(Stored data)
━━━━━━

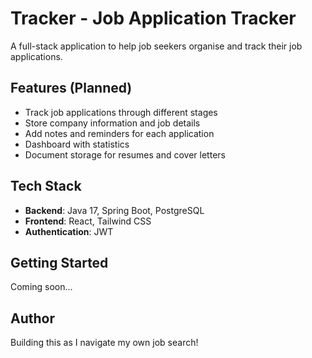 # Tracker - Job Application Tracker

A full-stack application to help job seekers organise and track their job applications.

## Features (Planned)
- Track job applications through different stages
- Store company information and job details
- Add notes and reminders for each application
- Dashboard with statistics
- Document storage for resumes and cover letters

## Tech Stack
- **Backend**: Java 17, Spring Boot, PostgreSQL
- **Frontend**: React, Tailwind CSS
- **Authentication**: JWT

## Getting Started
Coming soon...

## Author
Building this as I navigate my own job search!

━━━━━━

YOUR ASSIGNMENT:
Please quote exactly the lines from the one containing "- **Backend**: Java" through the last line of the records above, both included, and nothing else.

SOLUTION FOR THIS PROBLEM:
- **Backend**: Java 17, Spring Boot, PostgreSQL
- **Frontend**: React, Tailwind CSS
- **Authentication**: JWT

## Getting Started
Coming soon...

## Author
Building this as I navigate my own job search!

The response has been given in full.